Monday, June 22, 2009

Life... and its what haves...

i thought i was falling...

you made me believe that everything was going to be okay...

i gave you my all...

you broke through every wall i had ever built!

i gave you my everything...

you didn't give me any...

you only told me what was hitting the surface...

you never went in depth with what you were struggling with

how could i not tell you my heartaches and my misguidances...

i only wanted you to have me...

my inner me...

i loved you...

you loved me...

so i thought...

i went in to see you for the first time...

i showed up 30 mins late...

you never showed...

they never heard of you...

you who i gave my soul to betrayed me...

you told me of stories of this place...

stories of everything...

but didn't want me to know the real you...

i had the real you only in talking...

you never wanted to make me real...

you never wanted to make me concrete...

you could have had me...

i would have been yours...

but if you didn't want it to happen then why did you throw it out there...

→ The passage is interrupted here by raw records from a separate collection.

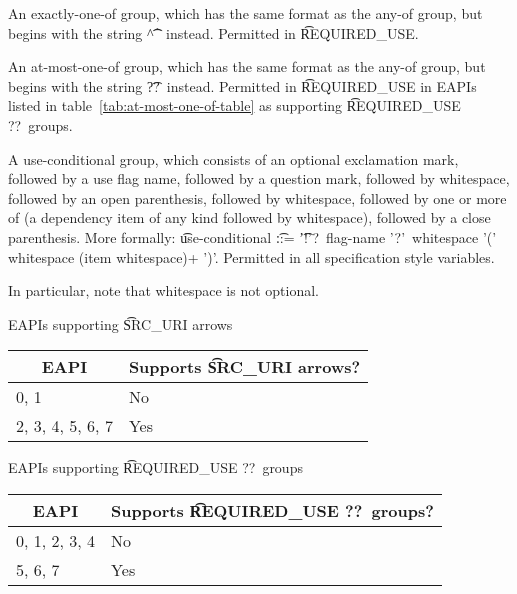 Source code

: \begin{compactitem}
\item An exactly-one-of group, which has the same format as the any-of group, but begins with the
    string \t{\textasciicircum\textasciicircum} instead. Permitted in \t{REQUIRED_USE}.
\item {} An at-most-one-of group, which has the same format as the
    any-of group, but begins with the string \t{??}\ instead. Permitted in \t{REQUIRED_USE} in
    EAPIs listed in table~\ref{tab:at-most-one-of-table} as supporting \t{REQUIRED_USE ??}\ groups.
\item A use-conditional group, which consists of an optional exclamation mark, followed by
    a use flag name, followed by a question mark, followed by whitespace, followed by
    an open parenthesis, followed by whitespace, followed by one or more of (a dependency item
    of any kind followed by whitespace), followed by a close parenthesis. More formally:
    \t{use-conditional} \t{::=} \t{'!'?\ flag-name '?'\ whitespace '(' whitespace (item
    whitespace)+ ')'}.
    Permitted in all specification style variables.
\end{compactitem}

In particular, note that whitespace is not optional.

\begin{centertable}{EAPIs supporting \t{SRC_URI} arrows}
    \label{tab:uri-arrows-table}
    \begin{tabular}{ll}
      \toprule
      \multicolumn{1}{c}{\textbf{EAPI}} &
      \multicolumn{1}{c}{\textbf{Supports \t{SRC_URI} arrows?}} \\
      \midrule
      0, 1              & No  \\
      2, 3, 4, 5, 6, 7  & Yes \\
      \bottomrule
    \end{tabular}
\end{centertable}

\begin{centertable}{EAPIs supporting \t{REQUIRED_USE ??}\ groups}
    \label{tab:at-most-one-of-table}
    \begin{tabular}{ll}
      \toprule
      \multicolumn{1}{c}{\textbf{EAPI}} &
      \multicolumn{1}{c}{\textbf{Supports \t{REQUIRED_USE ??}\ groups?}} \\
      \midrule
      0, 1, 2, 3, 4     & No  \\
      5, 6, 7           & Yes \\
      \bottomrule
    \end{tabular}
\end{centertable}


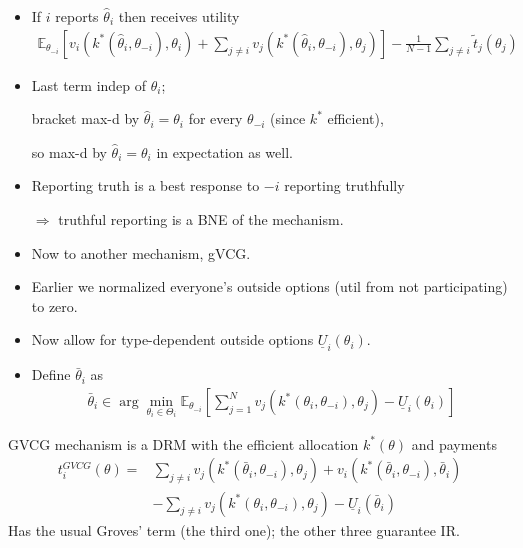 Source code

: \documentclass[english]{beamer}		%
\def\lyxframeend{} %
\begin{document}
\begin{itemize}
	\item If $i$ reports $\hat{\theta}_i$ then receives utility
	{\footnotesize 
		\vspace{-0.5em}\begin{align*}
		\mathbb{E}_{\theta_{-i}} \left[ v_i(k^*(\hat{\theta}_i, \theta_{-i}), \theta_i) + \sum_{j \neq i} v_j(k^*(\hat{\theta}_i, \theta_{-i}), \theta_j) \right] - \frac{1}{N-1} \sum_{j \neq i} \tilde{t}_j (\theta_j)
	 	\end{align*}\vspace{-1em}
	}
	\item Last term indep of $\hat{\theta}_i$; 
	
	bracket max-d by $\hat{\theta}_i = \theta_i$ for every $\theta_{-i}$ (since $k^*$ efficient), 
	
	so max-d by $\hat{\theta}_i = \theta_i$ in expectation as well.
	
	\item Reporting truth is a best response to $-i$ reporting truthfully 
	
	$\Rightarrow$ truthful reporting is a BNE of the mechanism.
\end{itemize}
\lyxframeend


\begin{itemize}
	\item Now to another mechanism, gVCG.
	\item Earlier we normalized everyone's outside options (util from not participating) to zero.
	\item Now allow for type-dependent outside options $\underline{U}_i (\theta_i)$.
	\pause\medskip
	\item Define  $\bar{\theta}_i$ as
	\begin{align*}
	\bar{\theta}_i \in \arg \min_{\theta_i \in \Theta_i} \mathbb{E}_{\theta_{-i}} \left[ \sum_{j=1}^{N} v_j (k^*(\theta_i,\theta_{-i}),\theta_j) - \underline{U}_i (\theta_i) \right]
	\end{align*}
\end{itemize}
\lyxframeend


GVCG mechanism is a DRM with the efficient allocation $k^*(\theta)$ and payments
\begin{align*}
t_i^{GVCG} (\theta) =& \sum_{j \neq i} v_j (k^*(\bar{\theta}_i,\theta_{-i}),\theta_j) + v_i (k^*(\bar{\theta}_i,\theta_{-i}),\bar{\theta}_i)
\\& - \sum_{j \neq i} v_j (k^*(\theta_i,\theta_{-i}),\theta_j) - \underline{U}_i (\bar{\theta}_i)
\end{align*}
\pause
Has the usual Groves' term (the third one); the other three guarantee IR.
\lyxframeend
\end{document}
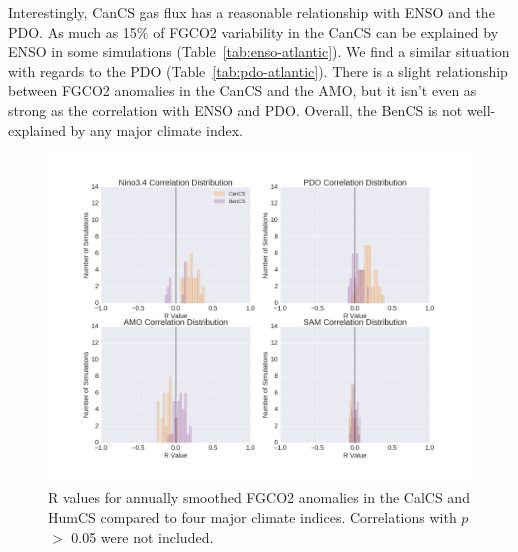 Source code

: \documentclass[12pt]{article}
\begin{document}
Interestingly, CanCS gas flux has a reasonable relationship with ENSO and the PDO. As much as 15\% of FGCO2 variability in the CanCS can be explained by ENSO in some simulations (Table~\ref{tab:enso-atlantic}). We find a similar situation with regards to the PDO (Table~\ref{tab:pdo-atlantic}). There is a slight relationship between FGCO2 anomalies in the CanCS and the AMO, but it isn't even as strong as the correlation with ENSO and PDO. Overall, the BenCS is not well-explained by any major climate index.

\begin{figure}[!h]
	\centering
	\includegraphics[width=\linewidth]{../../figs/atlantic/atlantic-EBU-correlation-distributions.png}
	\caption{R values for annually smoothed FGCO2 anomalies in the CalCS and HumCS compared to four major climate indices. Correlations with $p$ $>$ 0.05 were not included.}
	\label{fig:atlantic-histograms}
\end{figure}
\end{document}
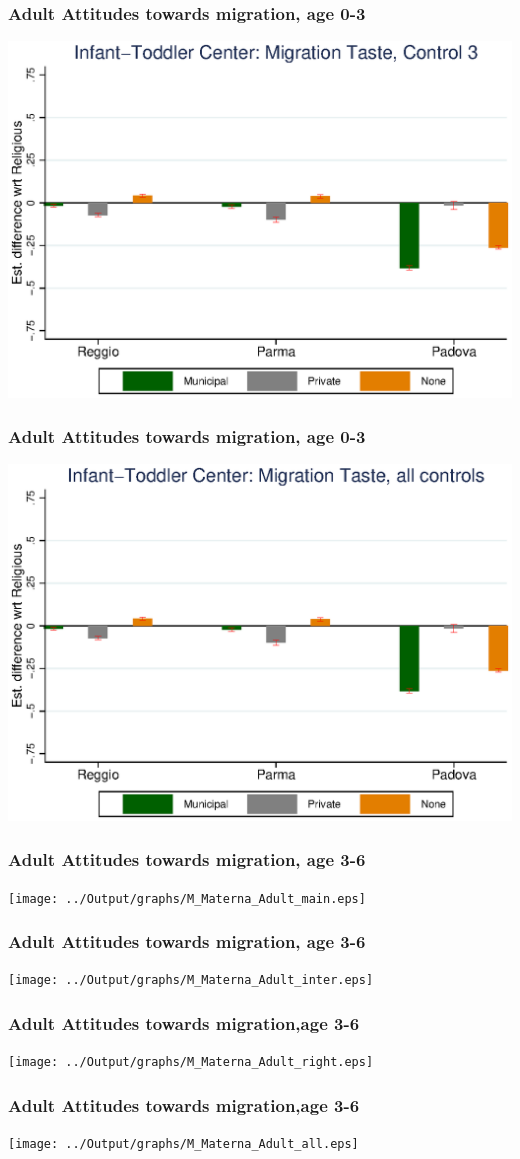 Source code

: \documentclass{beamer}
\begin{document}
\begin{frame}\frametitle{Adult Attitudes towards migration, age 0-3}
\center
\includegraphics[scale=0.7]{../Output/graphs/M_Asilo_Adult_right.eps}
\end{frame}

\begin{frame}\frametitle{Adult Attitudes towards migration, age 0-3}
\center
\includegraphics[scale=0.7]{../Output/graphs/M_Asilo_Adult_all.eps}
\end{frame}


\begin{frame}\frametitle{Adult Attitudes towards migration, age 3-6}
\center
\texttt{[image: ../Output/graphs/M\_Materna\_Adult\_main.eps]}
\end{frame}

\begin{frame}\frametitle{Adult Attitudes towards migration, age 3-6}
\center
\texttt{[image: ../Output/graphs/M\_Materna\_Adult\_inter.eps]}
\end{frame}

\begin{frame}\frametitle{Adult Attitudes towards migration,age 3-6}
\center
\texttt{[image: ../Output/graphs/M\_Materna\_Adult\_right.eps]}
\end{frame}

\begin{frame}\frametitle{Adult Attitudes towards migration,age 3-6}
\center
\texttt{[image: ../Output/graphs/M\_Materna\_Adult\_all.eps]}
\end{frame}
\end{document}
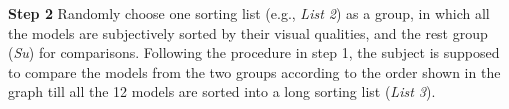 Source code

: \textbf{Step 2} Randomly choose one sorting list (e.g., \textit{List 2}) as a group, in which all the models are subjectively sorted by their visual qualities, and the rest group (\textit{Su})  for comparisons. Following the procedure in step 1, the subject is supposed to compare the models from the two groups according to the order shown in the graph till all the 12 models are sorted into a long sorting list (\textit{List 3}).
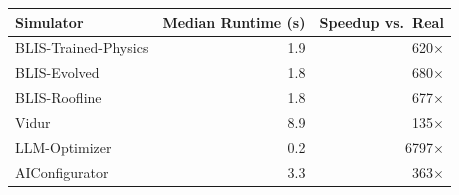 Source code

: \begin{tabular}{lrr}
\toprule
Simulator & Median Runtime (s) & Speedup vs.\ Real \\
\midrule
BLIS-Trained-Physics & 1.9 & 620$\times$ \\
BLIS-Evolved & 1.8 & 680$\times$ \\
BLIS-Roofline & 1.8 & 677$\times$ \\
Vidur & 8.9 & 135$\times$ \\
LLM-Optimizer & 0.2 & 6797$\times$ \\
AIConfigurator & 3.3 & 363$\times$ \\
\bottomrule
\end{tabular} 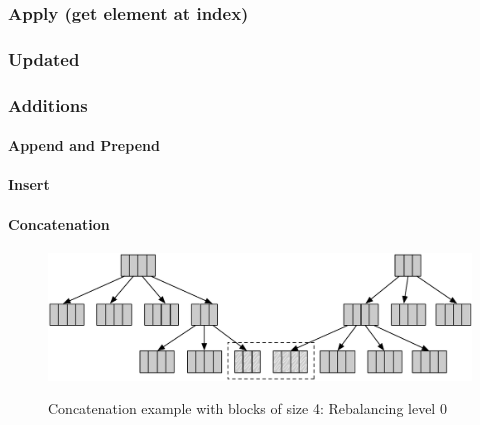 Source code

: 
\subsubsection{Apply (get element at index)}



\subsubsection{Updated}



\subsubsection{Additions}

\paragraph{Append and Prepend}

\paragraph{Insert}


\paragraph{Concatenation}

\begin{figure}[h!]
  \centering
  \includegraphics[width=\textwidth]{Figures/Concat0.pdf}
  \label{Concat0Benchmarks}
  \caption{Concatenation example with blocks of size 4: Rebalancing level 0}
\end{figure}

why did you want to meet...

i could have been yours only through our late night talks..

i didn't have to make you real...

you placed out there...

but you took it away...

why give me such hope when you didn't want to give me your all...

why place me on a pedestal that was slowly falling down...

why pretend to love me when you never had any intentions of more...

why did i fall for you when you were a mirage

my mirage...

the thing that i wanted to see...

to get me out of my misery...

the thing to push me to be my change...

you were more than beautiful to me...

you shined so bright...

you were the only one to shed light into me...

finally i was finding home...

but when i opened the door it was just a facade...

nothing home...

nothing there...

just echoes of what i wanted to hear...

i wanted to make you real...

i still do...

i miss you...

not because you pushed me...

not because i want you to abuse me...

i want you because you were more real to me than anything i have ever had in my life...

you made me finally believe in myself...

finally step out on my own...

finally trust that if mistakes are made that you can recover from them...

that it doesn't have to take three or four tries for me to finally do what i've always wanted to do...

you made me understand that by jumping off the ledge there's more then just ground...

there's that adrenaline called life!